### WORK INSTRUCTION
Restate the entries word for word, leaving nothing out.

[Stored data]
= = = =

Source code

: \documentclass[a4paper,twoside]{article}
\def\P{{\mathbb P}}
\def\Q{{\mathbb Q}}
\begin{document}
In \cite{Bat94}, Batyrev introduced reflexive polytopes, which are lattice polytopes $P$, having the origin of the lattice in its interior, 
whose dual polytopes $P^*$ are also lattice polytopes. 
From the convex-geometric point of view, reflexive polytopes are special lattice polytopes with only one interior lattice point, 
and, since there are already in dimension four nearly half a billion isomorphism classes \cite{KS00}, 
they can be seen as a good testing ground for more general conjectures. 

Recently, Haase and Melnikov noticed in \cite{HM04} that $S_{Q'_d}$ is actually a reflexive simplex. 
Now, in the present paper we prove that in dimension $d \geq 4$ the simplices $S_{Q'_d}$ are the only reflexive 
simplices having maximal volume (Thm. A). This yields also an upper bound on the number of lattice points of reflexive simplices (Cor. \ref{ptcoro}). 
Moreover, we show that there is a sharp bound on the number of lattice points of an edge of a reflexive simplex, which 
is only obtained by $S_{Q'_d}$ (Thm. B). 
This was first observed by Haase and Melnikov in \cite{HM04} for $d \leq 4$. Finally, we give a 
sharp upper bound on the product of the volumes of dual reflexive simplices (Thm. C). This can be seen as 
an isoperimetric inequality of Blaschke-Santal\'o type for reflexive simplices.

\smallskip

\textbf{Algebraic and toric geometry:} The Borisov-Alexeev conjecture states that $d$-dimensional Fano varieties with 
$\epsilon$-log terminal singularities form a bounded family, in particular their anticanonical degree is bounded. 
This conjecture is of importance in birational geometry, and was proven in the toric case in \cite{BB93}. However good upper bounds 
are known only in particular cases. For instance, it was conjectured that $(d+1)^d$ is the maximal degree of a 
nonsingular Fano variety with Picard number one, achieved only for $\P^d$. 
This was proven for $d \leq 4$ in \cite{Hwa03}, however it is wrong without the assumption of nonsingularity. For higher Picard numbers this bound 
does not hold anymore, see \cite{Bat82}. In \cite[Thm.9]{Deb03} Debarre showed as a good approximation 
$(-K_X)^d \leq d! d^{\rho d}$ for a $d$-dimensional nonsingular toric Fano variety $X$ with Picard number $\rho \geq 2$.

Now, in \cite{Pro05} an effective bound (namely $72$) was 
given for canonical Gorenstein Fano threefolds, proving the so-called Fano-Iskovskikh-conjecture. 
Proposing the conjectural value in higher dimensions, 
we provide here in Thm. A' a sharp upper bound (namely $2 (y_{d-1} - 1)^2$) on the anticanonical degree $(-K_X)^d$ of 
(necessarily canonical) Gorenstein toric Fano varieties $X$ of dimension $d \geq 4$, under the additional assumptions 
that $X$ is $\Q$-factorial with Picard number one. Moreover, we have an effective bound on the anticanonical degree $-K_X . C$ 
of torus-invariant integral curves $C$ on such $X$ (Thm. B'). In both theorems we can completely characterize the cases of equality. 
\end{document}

= = = =

### REPLY
Source code

: \documentclass[a4paper,twoside]{article}
\def\P{{\mathbb P}}
\def\Q{{\mathbb Q}}
\begin{document}
In \cite{Bat94}, Batyrev introduced reflexive polytopes, which are lattice polytopes $P$, having the origin of the lattice in its interior, 
whose dual polytopes $P^*$ are also lattice polytopes. 
From the convex-geometric point of view, reflexive polytopes are special lattice polytopes with only one interior lattice point, 
and, since there are already in dimension four nearly half a billion isomorphism classes \cite{KS00}, 
they can be seen as a good testing ground for more general conjectures. 

Recently, Haase and Melnikov noticed in \cite{HM04} that $S_{Q'_d}$ is actually a reflexive simplex. 
Now, in the present paper we prove that in dimension $d \geq 4$ the simplices $S_{Q'_d}$ are the only reflexive 
simplices having maximal volume (Thm. A). This yields also an upper bound on the number of lattice points of reflexive simplices (Cor. \ref{ptcoro}). 
Moreover, we show that there is a sharp bound on the number of lattice points of an edge of a reflexive simplex, which 
is only obtained by $S_{Q'_d}$ (Thm. B). 
This was first observed by Haase and Melnikov in \cite{HM04} for $d \leq 4$. Finally, we give a 
sharp upper bound on the product of the volumes of dual reflexive simplices (Thm. C). This can be seen as 
an isoperimetric inequality of Blaschke-Santal\'o type for reflexive simplices.

\smallskip

\textbf{Algebraic and toric geometry:} The Borisov-Alexeev conjecture states that $d$-dimensional Fano varieties with 
$\epsilon$-log terminal singularities form a bounded family, in particular their anticanonical degree is bounded. 
This conjecture is of importance in birational geometry, and was proven in the toric case in \cite{BB93}. However good upper bounds 
are known only in particular cases. For instance, it was conjectured that $(d+1)^d$ is the maximal degree of a 
nonsingular Fano variety with Picard number one, achieved only for $\P^d$. 
This was proven for $d \leq 4$ in \cite{Hwa03}, however it is wrong without the assumption of nonsingularity. For higher Picard numbers this bound 
does not hold anymore, see \cite{Bat82}. In \cite[Thm.9]{Deb03} Debarre showed as a good approximation 
$(-K_X)^d \leq d! d^{\rho d}$ for a $d$-dimensional nonsingular toric Fano variety $X$ with Picard number $\rho \geq 2$.

Now, in \cite{Pro05} an effective bound (namely $72$) was 
given for canonical Gorenstein Fano threefolds, proving the so-called Fano-Iskovskikh-conjecture. 
Proposing the conjectural value in higher dimensions, 
we provide here in Thm. A' a sharp upper bound (namely $2 (y_{d-1} - 1)^2$) on the anticanonical degree $(-K_X)^d$ of 
(necessarily canonical) Gorenstein toric Fano varieties $X$ of dimension $d \geq 4$, under the additional assumptions 
that $X$ is $\Q$-factorial with Picard number one. Moreover, we have an effective bound on the anticanonical degree $-K_X . C$ 
of torus-invariant integral curves $C$ on such $X$ (Thm. B'). In both theorems we can completely characterize the cases of equality. 
\end{document}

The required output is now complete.